Experienced teachers approach this topic by grounding analysis in concrete moments before expanding to big ideas. Start with short, vivid passages where power is exercised or class is signaled through a single word or gesture. Avoid overloading students with theory first, as abstract concepts like agency or hegemony lose meaning without textual anchors. Research shows that students grasp social structures better when they trace how small details accumulate into larger patterns.

Successful learning looks like students confidently connecting textual details to broader social structures, using evidence to explain how class and power shape outcomes. They should articulate clear links between language choices, character actions, and societal constraints or privileges, not just summarize plot.


Watch Out for These Misconceptions

  • During Jigsaw Protocol: Class Influences on Characters, watch for students assuming only poor characters are affected by class.

    Use the jigsaw’s expert groups to assign characters across the social spectrum, and require each group to find at least one example of class privilege or exclusion, not just hardship.

  • During Debate Circles: Inequality Challenges, watch for students treating power as static and unchanging.

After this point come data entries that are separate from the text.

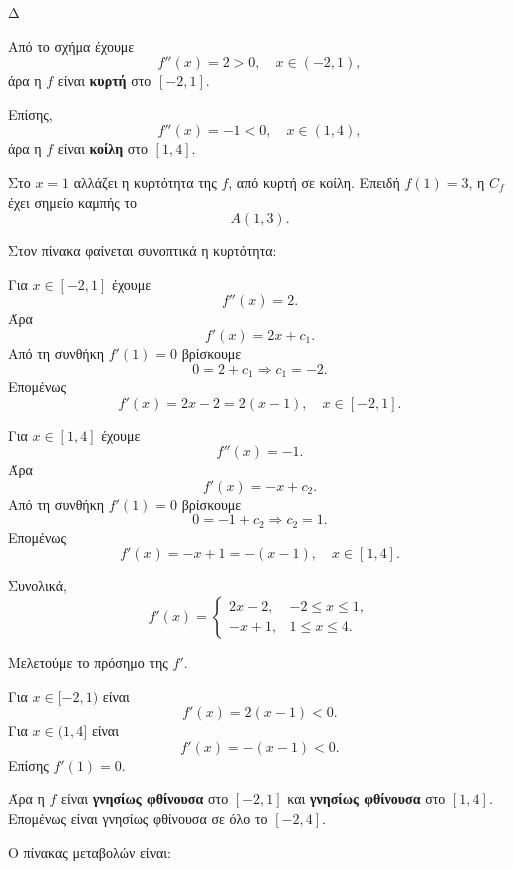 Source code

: \begin{thema}{Δ}
\begin{erwthma}
\item Από το σχήμα έχουμε
\[
f''(x)=2>0,\quad x\in(-2,1),
\]
άρα η $f$ είναι \textbf{κυρτή} στο $[-2,1]$.

Επίσης,
\[
f''(x)=-1<0,\quad x\in(1,4),
\]
άρα η $f$ είναι \textbf{κοίλη} στο $[1,4]$.

Στο $x=1$ αλλάζει η κυρτότητα της $f$, από κυρτή σε κοίλη. Επειδή
$f(1)=3$, η $C_f$ έχει σημείο καμπής το
\[
{A(1,3)}.
\]

Στον πίνακα φαίνεται συνοπτικά η κυρτότητα:
\begin{center}
\end{center}

\item Για $x\in[-2,1]$ έχουμε
\[
f''(x)=2.
\]
Άρα
\[
f'(x)=2x+c_1.
\]
Από τη συνθήκη $f'(1)=0$ βρίσκουμε
\[
0=2+c_1\Rightarrow c_1=-2.
\]
Επομένως
\[
f'(x)=2x-2=2(x-1),\quad x\in[-2,1].
\]

Για $x\in[1,4]$ έχουμε
\[
f''(x)=-1.
\]
Άρα
\[
f'(x)=-x+c_2.
\]
Από τη συνθήκη $f'(1)=0$ βρίσκουμε
\[
0=-1+c_2\Rightarrow c_2=1.
\]
Επομένως
\[
f'(x)=-x+1=-(x-1),\quad x\in[1,4].
\]

Συνολικά,
\[
{
f'(x)=
\begin{cases}
2x-2, & -2\leq x\leq 1,\\
-x+1, & 1\leq x\leq 4.
\end{cases}}
\]

\item Μελετούμε το πρόσημο της $f'$.

Για $x\in[-2,1)$ είναι
\[
f'(x)=2(x-1)<0.
\]
Για $x\in(1,4]$ είναι
\[
f'(x)=-(x-1)<0.
\]
Επίσης $f'(1)=0$.

Άρα η $f$ είναι \textbf{γνησίως φθίνουσα} στο $[-2,1]$ και
\textbf{γνησίως φθίνουσα} στο $[1,4]$. Επομένως είναι γνησίως
φθίνουσα σε όλο το $[-2,4]$.

Ο πίνακας μεταβολών είναι:
\begin{center}
\end{center}


\end{erwthma}
\end{thema}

    Prompt debaters to use specific textual moments to show how power shifts, such as alliances forming or breaking, and require evidence from at least two different points in the text.

  • During Power Mapping: Visual Diagrams, watch for students thinking inequality is only a historical issue.

    Have pairs compare their maps to modern scenarios, such as school access programs or housing policies, and annotate the map with connections to today’s inequities.